We also now know that no one at City Hall is paying attention to who uses their fax machines.
Mayor Estes lamented in a memo he sent to every city employee that no one should be spreading rumors and gossip. But the letters sent to us were facts. Not rumor. It is a fact that the city administrator started the process to accuse a city council candidate of looking at pornography on city computers — all charges Trimble denies and is angry about.
Estes also mandated every employee sign for a letter wherein he says if material is leaked out of City Hall without his authorization it is a “breach of faith and duty.” He also claims “all city employees and council are municipal officers.”
I’ve had at least one attorney and a few other members of the public contact me to let me know that the city is reading the Revised Code of Washington 42.23.070 completely wrong and that not every single employee is bound by it, citing the definition of “municipal officer,” which “shall each include all elected and appointed officers of a municipality, together with all deputies and assistants of such an officer, and all persons exercising or undertaking to exercise any of the powers or functions of a municipal officer.” I’m no attorney, but if I were a city employee, I’d contact my union representative to make sure I have a clearer understanding of the law here.

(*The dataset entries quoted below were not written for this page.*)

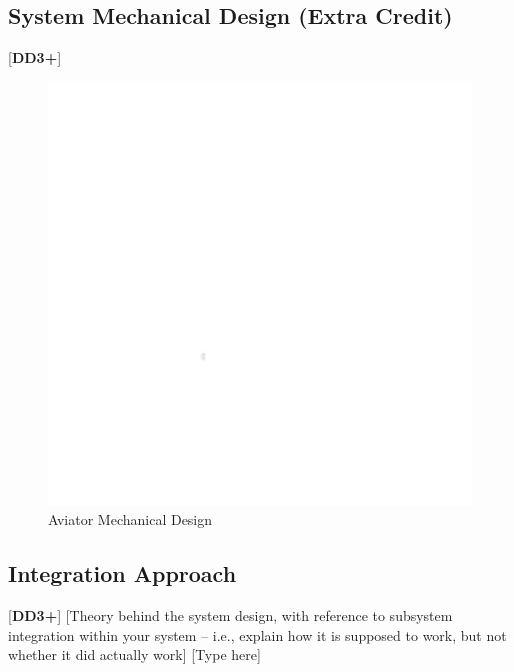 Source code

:\clearpage
\subsection{System Mechanical Design (Extra Credit)}
[\textbf{DD3+}]
\begin{figure}[h]
    \centering
    \includegraphics[width=16cm]{images/white.png} %
    \caption{Aviator Mechanical Design}
\end{figure}

\clearpage
\subsection{Integration Approach}
[\textbf{DD3+}]
[Theory behind the system design, with reference to subsystem integration within your system – i.e., explain how it is supposed to work, but not whether it did actually work]
[Type here]

\clearpage
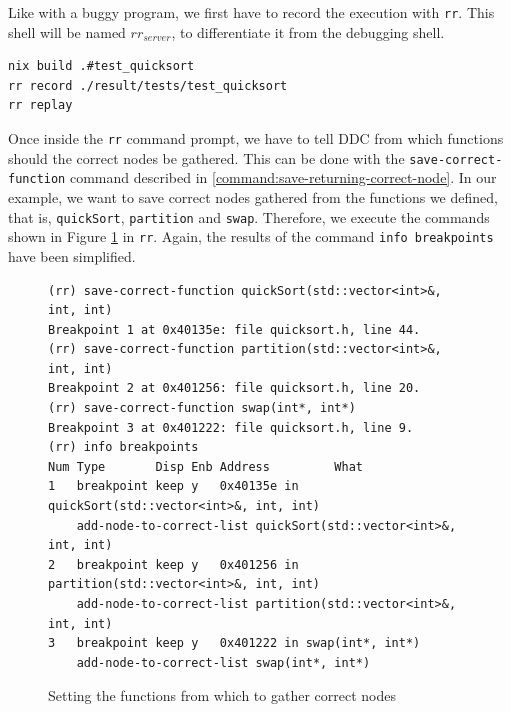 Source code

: Like with a buggy program, we first have to record the execution with \verb|rr|. This shell will be named \(rr_{server}\), to differentiate it from the debugging shell.
\begin{lstlisting}[language=bash, caption={Compiling, recording and replaying quickSort test cases}, frame=tb, label={lst:compileRecordReplayQuicksortTests}]
nix build .#test_quicksort
rr record ./result/tests/test_quicksort
rr replay
\end{lstlisting}
Once inside the \verb|rr| command prompt, we have to tell DDC from which functions should the correct nodes be gathered.
This can be done with the \verb|save-correct-function| command described in \ref{command:save-returning-correct-node}. In our example, we want to save correct nodes gathered from the functions we defined, that is, \verb|quickSort|, \verb|partition| and \verb|swap|. Therefore, we execute the commands shown in Figure \ref{fig:saving-correct-functions} in \verb|rr|. Again, the results of the command \verb|info breakpoints| have been simplified.
\begin{figure}[h]
    \centering
    \caption{Setting the functions from which to gather correct nodes}
    \label{fig:saving-correct-functions}
    \begin{verbatim}
(rr) save-correct-function quickSort(std::vector<int>&, int, int)
Breakpoint 1 at 0x40135e: file quicksort.h, line 44.
(rr) save-correct-function partition(std::vector<int>&, int, int) 
Breakpoint 2 at 0x401256: file quicksort.h, line 20.
(rr) save-correct-function swap(int*, int*) 
Breakpoint 3 at 0x401222: file quicksort.h, line 9.
(rr) info breakpoints
Num Type       Disp Enb Address         What
1   breakpoint keep y   0x40135e in quickSort(std::vector<int>&, int, int)
    add-node-to-correct-list quickSort(std::vector<int>&, int, int)
2   breakpoint keep y   0x401256 in partition(std::vector<int>&, int, int)
    add-node-to-correct-list partition(std::vector<int>&, int, int)
3   breakpoint keep y   0x401222 in swap(int*, int*)
    add-node-to-correct-list swap(int*, int*)
    \end{verbatim}
\end{figure}

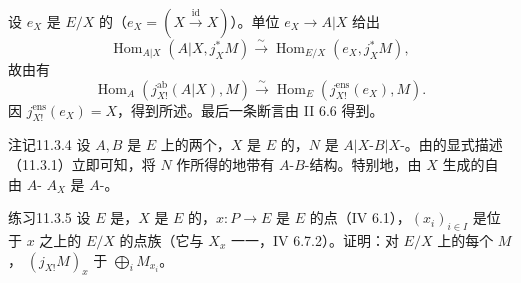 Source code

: 设 $e_X$ 是 $E/X$ 的（$e_X=(X\xrightarrow{\mathrm{id}}X)$）。单位 $e_X\to A|X$ 给出
\[\operatorname{Hom}_{A|X}(A|X,j_X^*M)\xrightarrow{\sim}\operatorname{Hom}_{E/X}(e_X,j_X^*M),\]
故由有
\[\operatorname{Hom}_A(j_{X!}^{\mathrm{ab}}(A|X),M)\xrightarrow{\sim}\operatorname{Hom}_E(j_{X!}^{\mathrm{ens}}(e_X),M).\]
因 $j_{X!}^{\mathrm{ens}}(e_X)=X$，得到所述。最后一条断言由 II 6.6 得到。
\begin{SGAresult}{注记}{11.3.4}
设 $A,B$ 是 $E$ 上的两个，$X$ 是 $E$ 的，$N$ 是 $A|X$-$B|X$-。由的显式描述（11.3.1）立即可知，将 $N$ 作所得的地带有 $A$-$B$-结构。特别地，由 $X$ 生成的自由 $A$- $A_X$ 是 $A$-。
\end{SGAresult}
\begin{SGAresult}{练习}{11.3.5}
设 $E$ 是，$X$ 是 $E$ 的，$x:P\to E$ 是 $E$ 的点（IV 6.1），$(x_i)_{i\in I}$ 是位于 $x$ 之上的 $E/X$ 的点族（它与 $X_x$ 一一，IV 6.7.2）。证明：对 $E/X$ 上的每个 $M$， $(j_{X!}M)_x$ 于 $\bigoplus_i M_{x_i}$。
\end{SGAresult}

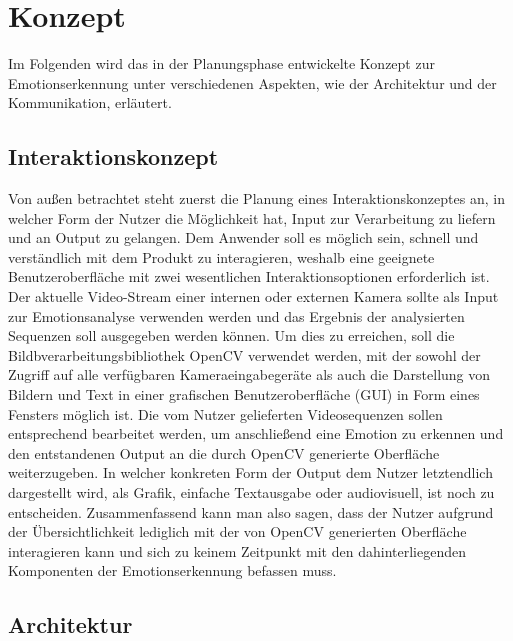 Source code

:\documentclass[12pt, a4paper]{report}
\begin{document}
\section{Konzept}
Im Folgenden wird das in der Planungsphase entwickelte Konzept zur Emotionserkennung unter verschiedenen Aspekten, wie der Architektur und der Kommunikation, erläutert.

\subsection{Interaktionskonzept}
Von außen betrachtet steht zuerst die Planung eines Interaktionskonzeptes an, in welcher Form der Nutzer die Möglichkeit hat, Input zur Verarbeitung zu liefern und an Output zu gelangen. Dem Anwender soll es möglich sein, schnell und verständlich mit dem Produkt zu interagieren, weshalb eine geeignete Benutzeroberfläche mit zwei wesentlichen Interaktionsoptionen erforderlich ist. Der aktuelle Video-Stream einer internen oder externen Kamera sollte als Input zur Emotionsanalyse verwenden werden und das Ergebnis der analysierten Sequenzen soll ausgegeben werden können. Um dies zu erreichen, soll die Bildbverarbeitungsbibliothek OpenCV verwendet werden, mit der sowohl der Zugriff auf alle verfügbaren Kameraeingabegeräte als auch die Darstellung von Bildern und Text in einer grafischen Benutzeroberfläche (GUI) in Form eines Fensters möglich ist. Die vom Nutzer gelieferten Videosequenzen sollen entsprechend bearbeitet werden, um anschließend eine Emotion zu erkennen und den entstandenen Output an die durch OpenCV generierte Oberfläche weiterzugeben. In welcher konkreten Form der Output dem Nutzer letztendlich dargestellt wird, als Grafik, einfache Textausgabe oder audiovisuell, ist noch zu entscheiden.\newline
Zusammenfassend kann man also sagen, dass der Nutzer aufgrund der Übersichtlichkeit lediglich mit der von OpenCV generierten Oberfläche interagieren kann und sich zu keinem Zeitpunkt mit den dahinterliegenden Komponenten der Emotionserkennung befassen muss.\newline

\subsection{Architektur}
\end{document}
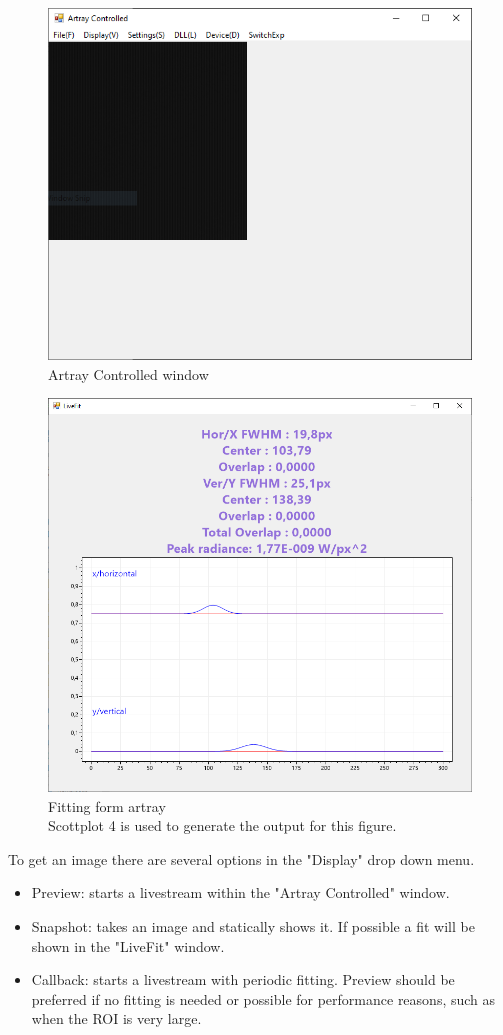 \documentclass[twoside,openright]{scrreprt}
\begin{document}
\begin{figure}[hbtp]
\centering
\includegraphics[width = 0.6\linewidth]{images/ArtrayExamplePics/ArtrayControlledMain.PNG}
\caption{Artray Controlled window\label{fig:ArtrayMain}}
\end{figure}

\begin{figure}[hbtp]
\centering
\includegraphics[width = 0.6\linewidth]{images/ArtrayExamplePics/FittingForm.PNG}
\caption{Fitting form artray\\Scottplot 4 is used to generate the output for this figure.\label{fig:ArtrayFitting}}
\end{figure}


To get an image there are several options in the "Display" drop down menu.
\begin{itemize}
\item Preview: starts a livestream within the "Artray Controlled" window.
\item Snapshot: takes an image and statically shows it. If possible a fit will be shown in the "LiveFit" window.
\item Callback: starts a livestream with periodic fitting. Preview should be preferred if no fitting is needed or possible for performance reasons, such as when the ROI is very large.
\end{itemize}
\end{document}
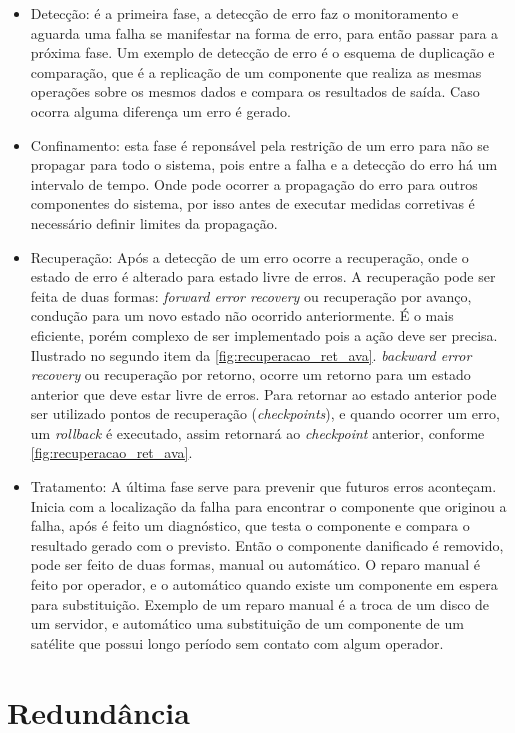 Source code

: \begin{itemize}
 \item Detecção: é a primeira fase, a detecção de erro faz o monitoramento e aguarda uma falha se manifestar na forma de erro, para então
 passar para a próxima fase. Um exemplo de detecção de erro é o esquema de duplicação e comparação, que é a replicação de um componente
 que realiza as mesmas operações sobre os mesmos dados e compara os resultados de saída. Caso ocorra alguma diferença um erro é gerado.
 \item Confinamento: esta fase é reponsável pela restrição de um erro para não se propagar para todo o sistema, pois entre a falha e a
 detecção do erro há um intervalo de tempo. Onde pode ocorrer a propagação do erro para outros componentes do sistema, por isso antes de
 executar medidas corretivas é necessário definir limites da propagação.
 \item Recuperação: Após a detecção de um erro ocorre a recuperação, onde o estado de erro é alterado para estado livre de erros. A recuperação
 pode ser feita de duas formas:
 \subitem \textit{forward error recovery} ou recuperação por avanço, condução para um novo estado não ocorrido anteriormente. É o mais eficiente, 
 porém complexo de ser implementado pois a ação deve ser precisa. Ilustrado no segundo item da \ref{fig:recuperacao_ret_ava}.
 \subitem \textit{backward error recovery} ou recuperação por retorno, ocorre um retorno para um estado anterior que deve estar livre de erros.
 Para retornar ao estado anterior pode ser utilizado pontos de recuperação (\textit{checkpoints}), e quando ocorrer um erro, um \textit{rollback} 
 é executado, assim retornará ao \textit{checkpoint} anterior, conforme \ref{fig:recuperacao_ret_ava}.
 \item Tratamento: A última fase serve para prevenir que futuros erros aconteçam. Inicia com a localização da falha para encontrar o componente
 que originou a falha, após é feito um diagnóstico, que testa o componente e compara o resultado gerado com o previsto. Então o componente 
 danificado é removido, pode ser feito de duas formas, manual ou automático. O reparo manual é feito por operador, e o automático quando existe
 um componente em espera para substituição. Exemplo de um reparo manual é a troca de um disco de um servidor, e automático uma substituição
 de um componente de um satélite que possui longo período sem contato com algum operador.
\end{itemize}

\section{Redundância}

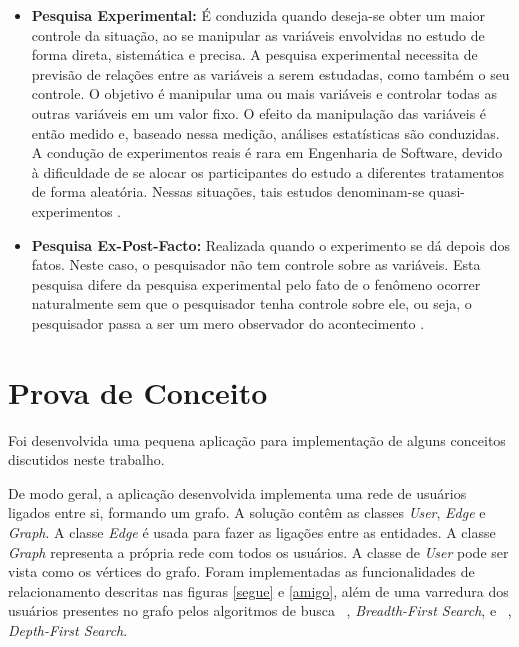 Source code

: \begin{apendicesenv}
\begin{itemize}
\begin{itemize}
			\item \textbf{Pesquisa Experimental:} É conduzida quando deseja-se obter um maior controle da situação, ao se manipular as variáveis envolvidas no estudo de forma direta, sistemática e precisa. A pesquisa experimental necessita de previsão de relações entre as variáveis a serem estudadas, como também o seu controle. O objetivo é manipular uma ou mais variáveis e controlar todas as outras variáveis em um valor fixo. O efeito da manipulação das variáveis é então medido e, baseado nessa medição, análises estatísticas são conduzidas. A condução de experimentos reais é rara em Engenharia de Software, devido à dificuldade de se alocar os participantes do estudo a diferentes tratamentos de forma aleatória. Nessas situações, tais estudos denominam-se quasi-experimentos \cite{Mafra:Travassos:2006}.
			
			\item \textbf{Pesquisa Ex-Post-Facto:} Realizada quando o experimento se dá depois dos fatos. Neste caso, o pesquisador não tem controle sobre as variáveis. Esta pesquisa difere da pesquisa experimental pelo fato de o fenômeno ocorrer naturalmente sem que o pesquisador tenha controle sobre ele, ou seja, o pesquisador passa a ser um mero observador do acontecimento \cite{Silva:Tafner:2007}.
		\end{itemize}

\end{itemize}

\chapter{Prova de Conceito}
\label{chap:prova_conceito}

Foi desenvolvida uma pequena aplicação para implementação de alguns conceitos discutidos neste trabalho.

De modo geral, a aplicação desenvolvida implementa uma rede de usuários ligados entre si, formando um grafo. A solução contêm as classes \textit{User}, \textit{Edge} e \textit{Graph}. A classe \textit{Edge} é usada para fazer as ligações entre as entidades. A classe \textit{Graph} representa a própria rede com todos os usuários. A classe de \textit{User} pode ser vista como os vértices do grafo. Foram implementadas as funcionalidades de relacionamento descritas nas figuras \ref{segue} e \ref{amigo}, além de uma varredura dos usuários presentes no grafo pelos algoritmos de busca ~, \textit{Breadth-First Search}, e ~, \textit{Depth-First Search}.


\end{apendicesenv}

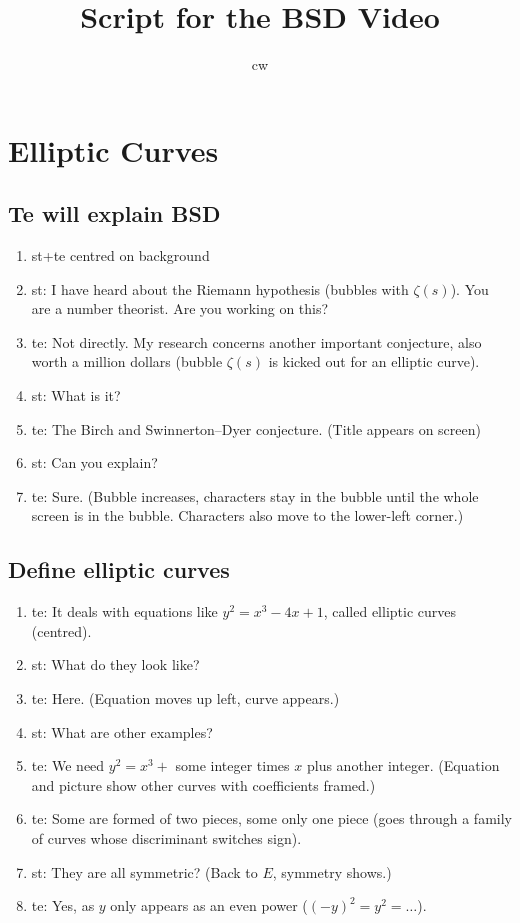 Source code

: \documentclass[a4paper]{article}
\begin{document}
\title{Script for the BSD Video}
\author{cw}
\maketitle

\section{Elliptic Curves}
\subsection{Te will explain BSD}

\begin{enumerate}
  \item st+te centred on background
  \item st: I have heard about the Riemann hypothesis (bubbles with $\zeta(s)$).
  You are a number theorist. Are you working on this?
  \item te: Not directly. My research concerns another important conjecture,
  also worth a million dollars (bubble $\zeta(s)$ is kicked out for an elliptic curve).
  \item st: What is it?
  \item te: The Birch and Swinnerton–Dyer conjecture. (Title appears on screen)
  \item st: Can you explain?
  \item te: Sure. (Bubble increases, characters stay in the bubble until the whole screen is in the bubble. Characters also move to the lower-left corner.)
\end{enumerate}

\subsection{Define elliptic curves}
 \begin{enumerate}
   \item te: It deals with equations like $y^2=x^3-4x+1$, called elliptic curves (centred).
   \item st: What do they look like?
   \item te: Here. (Equation moves up left, curve appears.)
   \item st: What are other examples?
   \item te:  We need $y^2 = x^3 +$ some integer times $x$ plus another integer. (Equation and picture show other curves with coefficients framed.)
  \item te: Some are formed of two pieces, some only one piece (goes through a family of curves whose discriminant switches sign).
  \item st: They are all symmetric? (Back to $E$, symmetry shows.)
  \item te: Yes, as $y$ only appears as an even power ($(-y)^2 = y^2 = \dots$).
\end{enumerate}
\end{document}
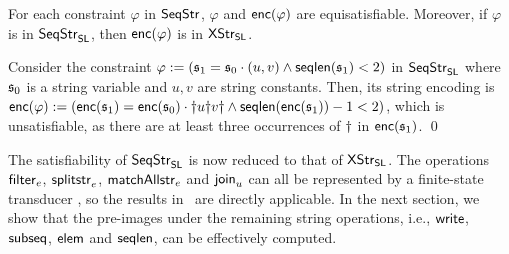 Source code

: \begin{proposition} %
For each  constraint $\varphi$ in $\arraylogic$, 
	$\varphi$ and $\enc(\varphi)$ are equisatisfiable.
	Moreover, if $\varphi$ is in $\slarraylogic$, then $\enc(\varphi)$ is in $\slexstrlogic$.
\end{proposition}
\begin{example}
Consider the constraint $\varphi:= (\svars_1 = \svars_0\cdot(u,v)\wedge\myseqlen(\svars_1) < 2)$ in  $\slarraylogic$ where $\svars_0$ is a string variable and $u,v$ are string constants. 
Then, its string encoding is $\enc(\varphi):= (\enc(\svars_1) = \enc(\svars_0)\cdot \separator u \separator v \separator \wedge \myseqlen(\enc(\svars_1)) - 1  < 2)$, which is unsatisfiable, as there are at least three occurrences of $\separator$ in $\enc(\svars_1)$. \qed
\end{example}

The satisfiability of $\slarraylogic$ is now reduced to that of $\slexstrlogic$. %
The operations $\myfilter_e$, $\mysplitstr_e$, $\mymatchallstr_e$ and $\myjoin_u$ can all be represented by a finite-state transducer , %
so the results in~\cite{atva2020} are directly applicable. 
In the next section, we show that the pre-images under the remaining string operations, i.e., %
$\mywrite$, $\subseq$, $\elem$ and $\myseqlen$,  can be effectively computed. 



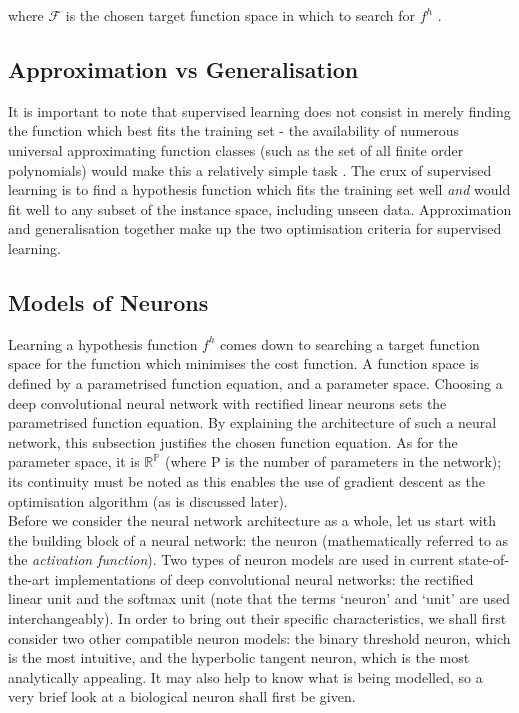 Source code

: \documentclass[a4paper,11pt]{article}
\begin{document}
where $\mathcal{F}$ is the chosen target function space in which to search for $f^{h}$ . \\

\subsection{Approximation vs Generalisation}

It is important to note that supervised learning does not consist in merely finding the function which best fits the training set - the availability of numerous universal approximating function classes (such as the set of all finite order polynomials) would make this a relatively simple task \cite{univ-approx}. The crux of supervised learning is to find a hypothesis function which fits the training set well \textit{and} would fit well to any subset of the instance space, including unseen data. Approximation and generalisation together make up the two optimisation criteria for supervised learning.\\

\subsection{Models of Neurons}

Learning a hypothesis function $f^{h}$ comes down to searching a target function space for the function which minimises the cost function. A function space is defined by a parametrised function equation, and a parameter space. Choosing a deep convolutional neural network with rectified linear neurons sets the parametrised function equation. By explaining the architecture of such a neural network, this subsection justifies the chosen function equation. As for the parameter space, it is $\mathbb{R^{P}}$ (where P is the number of parameters in the network); its continuity must be noted as this enables the use of gradient descent as the optimisation algorithm (as is discussed later). \\

Before we consider the neural network architecture as a whole, let us start with the building block of a neural network: the neuron (mathematically referred to as the \textit{activation function}). Two types of neuron models are used in current state-of-the-art implementations of deep convolutional neural networks: the rectified linear unit and the softmax unit (note that the terms `neuron' and `unit' are used interchangeably). In order to bring out their specific characteristics, we shall first consider two other compatible neuron models: the binary threshold neuron, which is the most intuitive, and the hyperbolic tangent neuron, which is the most analytically appealing. It may also help to know what is being modelled, so a very brief look at a biological neuron shall first be given.
\end{document}

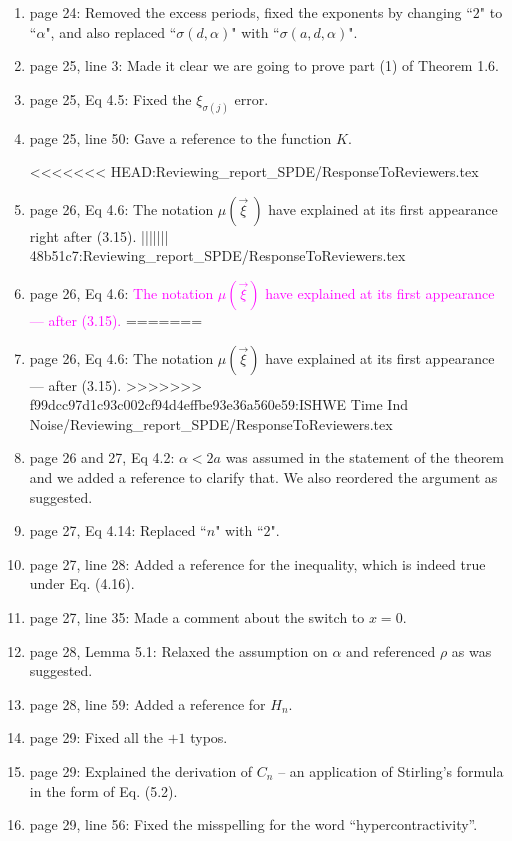 \documentclass[12pt]{article}%
\theoremstyle{plain}
\theoremstyle{definition}
\numberwithin{equation}{section}
\begin{document}
\begin{enumerate}
  \item[49.] page 24: Removed the excess periods, fixed the exponents by
    changing ``$2$" to ``$\alpha$", and also replaced ``$\sigma(d,\alpha)$"
    with ``$\sigma(a,d,\alpha)$".
  \item[50.] page 25, line 3: Made it clear we are going to prove part (1) of
    Theorem 1.6.
  \item[51.] page 25, Eq 4.5: Fixed the $\xi_{\sigma(j)}$ error.
  \item[52.] page 25, line 50: Gave a reference to the function $K$.

<<<<<<< HEAD:Reviewing_report_SPDE/ResponseToReviewers.tex
  \item[53.] page 26, Eq 4.6: The notation $\mu(\vec{\xi}\:)$ have explained at
    its first appearance right after (3.15).
||||||| 48b51c7:Reviewing_report_SPDE/ResponseToReviewers.tex
  \item[53.] page 26, Eq 4.6: \textcolor{magenta}{The notation $\mu(\vec{\xi})$
    have explained at its first appearance --- after (3.15).}
=======
  \item[53.] page 26, Eq 4.6: The notation $\mu(\vec{\xi})$
    have explained at its first appearance --- after (3.15).
>>>>>>> f99dcc97d1c93c002cf94d4effbe93e36a560e59:ISHWE Time Ind Noise/Reviewing_report_SPDE/ResponseToReviewers.tex

  \item[54.] page 26 and 27, Eq 4.2: $\alpha < 2a$ was assumed in the statement
    of the theorem and we added a reference to clarify that. We also reordered
    the argument as suggested.
  \item[55.] page 27, Eq 4.14: Replaced ``$n$" with ``$2$".
  \item[56.] page 27, line 28: Added a reference for the inequality, which is
    indeed true under Eq. (4.16).
  \item[57.] page 27, line 35: Made a comment about the switch to $x=0$.

  \item[58.] page 28, Lemma 5.1: Relaxed the assumption on $\alpha$ and
    referenced $\rho$ as was suggested.

  \item[59.] page 28, line 59: Added a reference for $H_n$.

  \item[60.] page 29: Fixed all the $+1$ typos.
  \item[61.] page 29: Explained the derivation of $C_n$ -- an application of Stirling's formula in
    the form of Eq. (5.2).
  \item[62.] page 29, line 56: Fixed the misspelling for the word ``hypercontractivity''.


\end{enumerate}
\end{document}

Thankfully, in 2007, the state Legislature also recognized a reporter shield law which, basically, allows me to protect my sources and decline to answer questions as to who my sources are.
In the end, whoever leaked these letters did us all a favor in capturing a moment at City Hall for us that should be discussed and debated. And, of course, the city will be investing in shredders in the coming months. Let us all hope that proper training is being given and the city council insists on providing the funding to give this training so that so-called “draft” letters that have been signed by the city administrator aren’t shredded before the truth comes out. I’ve already put the city on notice not to begin shredding documents related to grievances, harassment situations, letters of discipline and other investigations. Those are certainly subject to the state Public Records Act.